TASK REQUIREMENTS: Which of the lines below include the word "System"? Pull each one out.

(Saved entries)

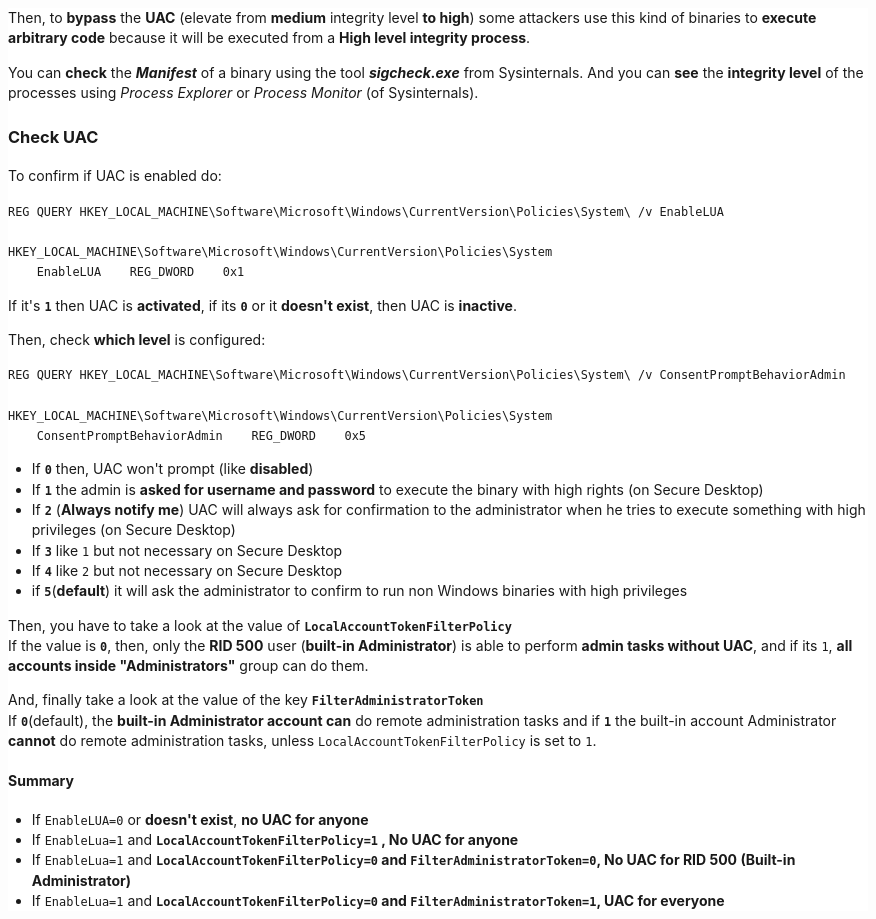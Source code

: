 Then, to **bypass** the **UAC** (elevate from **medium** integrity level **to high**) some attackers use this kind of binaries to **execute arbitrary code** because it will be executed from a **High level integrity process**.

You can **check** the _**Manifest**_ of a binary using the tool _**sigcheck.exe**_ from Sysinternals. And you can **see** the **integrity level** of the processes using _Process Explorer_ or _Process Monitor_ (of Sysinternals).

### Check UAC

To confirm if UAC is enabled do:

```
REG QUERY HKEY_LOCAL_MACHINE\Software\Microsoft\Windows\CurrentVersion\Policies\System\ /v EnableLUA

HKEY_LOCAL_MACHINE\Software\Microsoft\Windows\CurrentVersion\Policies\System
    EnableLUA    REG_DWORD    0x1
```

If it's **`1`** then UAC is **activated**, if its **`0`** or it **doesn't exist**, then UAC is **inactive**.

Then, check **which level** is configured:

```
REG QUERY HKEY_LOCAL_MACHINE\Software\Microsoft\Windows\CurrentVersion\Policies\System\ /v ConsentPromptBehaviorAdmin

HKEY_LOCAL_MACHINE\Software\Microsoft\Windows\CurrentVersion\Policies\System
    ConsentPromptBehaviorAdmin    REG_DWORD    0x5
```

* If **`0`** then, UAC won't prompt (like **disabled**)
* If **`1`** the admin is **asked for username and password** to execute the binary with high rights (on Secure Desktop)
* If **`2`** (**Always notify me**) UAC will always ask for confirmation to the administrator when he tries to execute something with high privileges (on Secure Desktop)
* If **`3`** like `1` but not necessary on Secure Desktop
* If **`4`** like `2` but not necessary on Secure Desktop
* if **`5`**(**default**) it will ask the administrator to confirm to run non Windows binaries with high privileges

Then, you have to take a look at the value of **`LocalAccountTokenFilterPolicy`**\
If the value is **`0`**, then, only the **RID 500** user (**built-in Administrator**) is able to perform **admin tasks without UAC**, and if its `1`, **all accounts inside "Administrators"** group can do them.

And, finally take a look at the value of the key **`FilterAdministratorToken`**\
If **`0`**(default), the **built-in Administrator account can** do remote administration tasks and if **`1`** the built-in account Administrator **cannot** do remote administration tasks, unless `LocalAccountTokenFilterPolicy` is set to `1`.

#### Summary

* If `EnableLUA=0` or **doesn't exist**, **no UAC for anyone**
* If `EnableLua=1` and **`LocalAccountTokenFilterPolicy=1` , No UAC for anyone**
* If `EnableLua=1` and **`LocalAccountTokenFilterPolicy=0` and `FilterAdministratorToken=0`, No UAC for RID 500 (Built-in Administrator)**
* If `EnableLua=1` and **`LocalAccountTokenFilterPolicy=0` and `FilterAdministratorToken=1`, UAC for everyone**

---

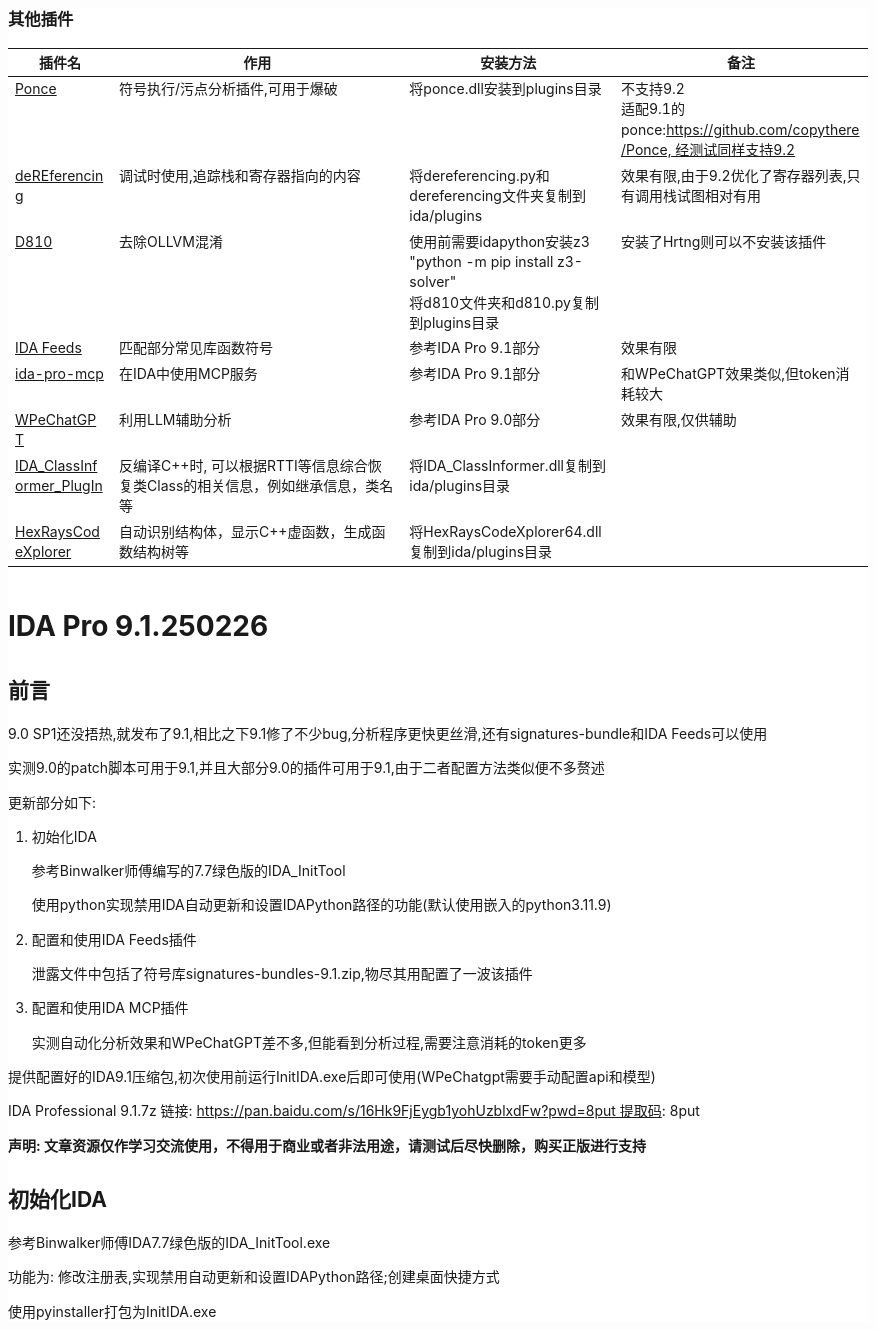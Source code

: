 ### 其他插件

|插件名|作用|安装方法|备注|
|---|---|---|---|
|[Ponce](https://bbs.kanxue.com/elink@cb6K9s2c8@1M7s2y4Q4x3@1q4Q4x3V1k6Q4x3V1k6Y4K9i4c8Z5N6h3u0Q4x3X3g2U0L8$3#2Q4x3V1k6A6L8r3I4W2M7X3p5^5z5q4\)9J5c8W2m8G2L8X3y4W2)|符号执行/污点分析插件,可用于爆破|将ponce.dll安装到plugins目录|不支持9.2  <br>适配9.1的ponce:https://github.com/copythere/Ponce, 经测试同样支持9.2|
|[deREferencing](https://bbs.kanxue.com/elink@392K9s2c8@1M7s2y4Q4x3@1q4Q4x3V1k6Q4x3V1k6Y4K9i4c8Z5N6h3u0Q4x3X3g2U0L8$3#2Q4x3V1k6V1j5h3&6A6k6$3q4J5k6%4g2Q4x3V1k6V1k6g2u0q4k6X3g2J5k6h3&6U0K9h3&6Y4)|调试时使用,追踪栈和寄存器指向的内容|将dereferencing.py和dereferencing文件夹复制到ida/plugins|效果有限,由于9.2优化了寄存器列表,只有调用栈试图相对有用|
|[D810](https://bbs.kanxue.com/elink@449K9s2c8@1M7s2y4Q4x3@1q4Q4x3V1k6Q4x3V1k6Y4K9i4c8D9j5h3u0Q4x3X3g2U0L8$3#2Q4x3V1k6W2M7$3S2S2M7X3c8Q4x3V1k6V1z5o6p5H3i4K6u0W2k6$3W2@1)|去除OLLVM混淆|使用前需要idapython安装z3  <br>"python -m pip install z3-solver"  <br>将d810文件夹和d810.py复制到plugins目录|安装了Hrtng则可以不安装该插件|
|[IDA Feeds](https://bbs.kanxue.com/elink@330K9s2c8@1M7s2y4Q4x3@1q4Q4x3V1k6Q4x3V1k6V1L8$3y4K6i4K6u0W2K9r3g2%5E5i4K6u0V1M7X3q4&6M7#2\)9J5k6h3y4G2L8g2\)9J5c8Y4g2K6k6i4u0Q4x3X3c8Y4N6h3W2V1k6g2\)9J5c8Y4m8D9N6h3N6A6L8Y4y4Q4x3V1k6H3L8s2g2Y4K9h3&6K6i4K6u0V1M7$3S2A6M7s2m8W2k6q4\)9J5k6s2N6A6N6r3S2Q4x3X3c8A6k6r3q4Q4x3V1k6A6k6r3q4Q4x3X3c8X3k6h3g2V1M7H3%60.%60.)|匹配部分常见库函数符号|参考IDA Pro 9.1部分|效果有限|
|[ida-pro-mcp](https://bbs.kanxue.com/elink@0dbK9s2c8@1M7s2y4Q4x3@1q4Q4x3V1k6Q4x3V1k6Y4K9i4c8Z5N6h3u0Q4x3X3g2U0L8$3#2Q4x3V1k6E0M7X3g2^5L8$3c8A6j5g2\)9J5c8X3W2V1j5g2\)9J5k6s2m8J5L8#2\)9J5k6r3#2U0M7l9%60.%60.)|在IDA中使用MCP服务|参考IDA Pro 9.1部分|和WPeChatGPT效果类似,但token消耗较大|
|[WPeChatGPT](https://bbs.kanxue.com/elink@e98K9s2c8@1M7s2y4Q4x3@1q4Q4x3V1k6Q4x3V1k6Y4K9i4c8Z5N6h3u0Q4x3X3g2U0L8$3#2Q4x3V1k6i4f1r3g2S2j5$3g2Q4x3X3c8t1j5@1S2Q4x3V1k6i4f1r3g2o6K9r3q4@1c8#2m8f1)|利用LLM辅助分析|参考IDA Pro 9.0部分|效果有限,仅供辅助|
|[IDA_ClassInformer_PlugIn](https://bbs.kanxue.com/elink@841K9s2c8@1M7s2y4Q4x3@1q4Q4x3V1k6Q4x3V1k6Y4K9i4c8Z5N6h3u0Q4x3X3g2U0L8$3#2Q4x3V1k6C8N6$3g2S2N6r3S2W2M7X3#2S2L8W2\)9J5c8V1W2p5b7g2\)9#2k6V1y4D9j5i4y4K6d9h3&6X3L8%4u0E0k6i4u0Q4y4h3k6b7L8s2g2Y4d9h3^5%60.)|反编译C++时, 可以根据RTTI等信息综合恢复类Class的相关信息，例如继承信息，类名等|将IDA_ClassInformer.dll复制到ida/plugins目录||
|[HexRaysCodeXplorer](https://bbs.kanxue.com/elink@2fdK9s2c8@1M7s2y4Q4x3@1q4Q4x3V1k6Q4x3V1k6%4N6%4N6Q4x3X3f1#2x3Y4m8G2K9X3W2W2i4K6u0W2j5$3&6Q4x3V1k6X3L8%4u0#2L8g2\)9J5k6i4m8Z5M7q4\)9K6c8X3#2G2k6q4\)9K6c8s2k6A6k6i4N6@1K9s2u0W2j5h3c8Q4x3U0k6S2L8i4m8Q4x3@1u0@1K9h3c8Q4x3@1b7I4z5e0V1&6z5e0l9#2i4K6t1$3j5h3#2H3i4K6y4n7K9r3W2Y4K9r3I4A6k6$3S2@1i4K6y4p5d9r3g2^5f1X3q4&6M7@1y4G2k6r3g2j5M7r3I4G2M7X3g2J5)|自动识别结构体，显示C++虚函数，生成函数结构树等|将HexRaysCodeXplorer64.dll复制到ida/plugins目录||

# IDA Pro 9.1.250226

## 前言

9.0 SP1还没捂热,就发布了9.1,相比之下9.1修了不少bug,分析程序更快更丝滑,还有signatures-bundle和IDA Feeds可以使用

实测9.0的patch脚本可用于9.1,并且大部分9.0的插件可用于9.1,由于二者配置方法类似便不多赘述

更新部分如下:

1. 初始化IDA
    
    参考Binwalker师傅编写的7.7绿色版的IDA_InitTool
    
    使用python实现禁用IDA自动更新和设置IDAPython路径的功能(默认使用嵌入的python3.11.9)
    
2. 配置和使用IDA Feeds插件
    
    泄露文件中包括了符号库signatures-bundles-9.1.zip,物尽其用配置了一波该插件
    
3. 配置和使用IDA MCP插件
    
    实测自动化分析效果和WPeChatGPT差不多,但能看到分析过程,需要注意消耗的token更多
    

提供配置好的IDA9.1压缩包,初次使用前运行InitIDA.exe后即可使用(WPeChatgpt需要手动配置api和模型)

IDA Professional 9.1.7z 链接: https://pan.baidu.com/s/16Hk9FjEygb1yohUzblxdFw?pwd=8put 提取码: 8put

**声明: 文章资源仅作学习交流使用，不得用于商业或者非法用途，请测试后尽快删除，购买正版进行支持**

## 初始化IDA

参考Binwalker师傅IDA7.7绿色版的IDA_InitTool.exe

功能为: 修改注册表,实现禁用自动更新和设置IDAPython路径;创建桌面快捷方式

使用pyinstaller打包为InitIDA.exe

RESPONSE TO THIS TASK:
REG QUERY HKEY_LOCAL_MACHINE\Software\Microsoft\Windows\CurrentVersion\Policies\System\ /v EnableLUA
HKEY_LOCAL_MACHINE\Software\Microsoft\Windows\CurrentVersion\Policies\System
REG QUERY HKEY_LOCAL_MACHINE\Software\Microsoft\Windows\CurrentVersion\Policies\System\ /v ConsentPromptBehaviorAdmin
HKEY_LOCAL_MACHINE\Software\Microsoft\Windows\CurrentVersion\Policies\System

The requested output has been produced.